Dragonblood is another computer game musical developed in 2025 during a residency at Det Norske Teatret in Oslo, in collaboration with Tani Dibasey. It was described as "stage art for a new generation" by Dagsavisen, The music is inspired by technopop, Rammstein and the medieval music of fantasy video games. The characters speak as though they are in a live action role-playing game (larp) or typing in the text chats of online games. The visuals have been described as a mix of video game imagery, the spectacle of Eurovision Song Contest and a high school review. The storyline is about Julie the Dragonslayer who heads off to kill the dragon that killed her mother, along with two Vikings, a dragon child and a fool. Aftenposten's reviewer wrote that despite it being a lot of fun, and very professionally executed, it might not have had a deeper meaning beyond the feast of game references.
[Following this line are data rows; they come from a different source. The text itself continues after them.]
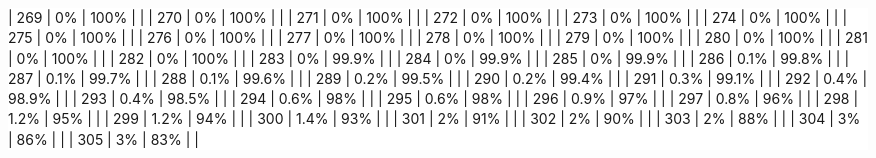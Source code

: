| 269 | 0% | 100% |  |
| 270 | 0% | 100% |  |
| 271 | 0% | 100% |  |
| 272 | 0% | 100% |  |
| 273 | 0% | 100% |  |
| 274 | 0% | 100% |  |
| 275 | 0% | 100% |  |
| 276 | 0% | 100% |  |
| 277 | 0% | 100% |  |
| 278 | 0% | 100% |  |
| 279 | 0% | 100% |  |
| 280 | 0% | 100% |  |
| 281 | 0% | 100% |  |
| 282 | 0% | 100% |  |
| 283 | 0% | 99.9% |  |
| 284 | 0% | 99.9% |  |
| 285 | 0% | 99.9% |  |
| 286 | 0.1% | 99.8% |  |
| 287 | 0.1% | 99.7% |  |
| 288 | 0.1% | 99.6% |  |
| 289 | 0.2% | 99.5% |  |
| 290 | 0.2% | 99.4% |  |
| 291 | 0.3% | 99.1% |  |
| 292 | 0.4% | 98.9% |  |
| 293 | 0.4% | 98.5% |  |
| 294 | 0.6% | 98% |  |
| 295 | 0.6% | 98% |  |
| 296 | 0.9% | 97% |  |
| 297 | 0.8% | 96% |  |
| 298 | 1.2% | 95% |  |
| 299 | 1.2% | 94% |  |
| 300 | 1.4% | 93% |  |
| 301 | 2% | 91% |  |
| 302 | 2% | 90% |  |
| 303 | 2% | 88% |  |
| 304 | 3% | 86% |  |
| 305 | 3% | 83% |  |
Unlimited Void was also created in collaboration with Tani Dibasey, and performed at Det Norske Teatret in 2025. The theatre's Scene 3 (stage 3) was converted to a resort with a bar and DJ, and the audience is framed as guests at the wedding of Tobi, who is acted by Tobi Pfeil, and a virtual avatar named OmaruChan.

==Awards==
In 2024, Only Slime's "computer game opera" AFTERLIFE was one of three winners of the Norwegian Society of Composers "Work of the year" award. The jury described the work as "uncompromising" and "technologically original", writing that Only Slime had "created an experience that is both personal and universal, and a daring reflection over life, death and what perhaps lies between."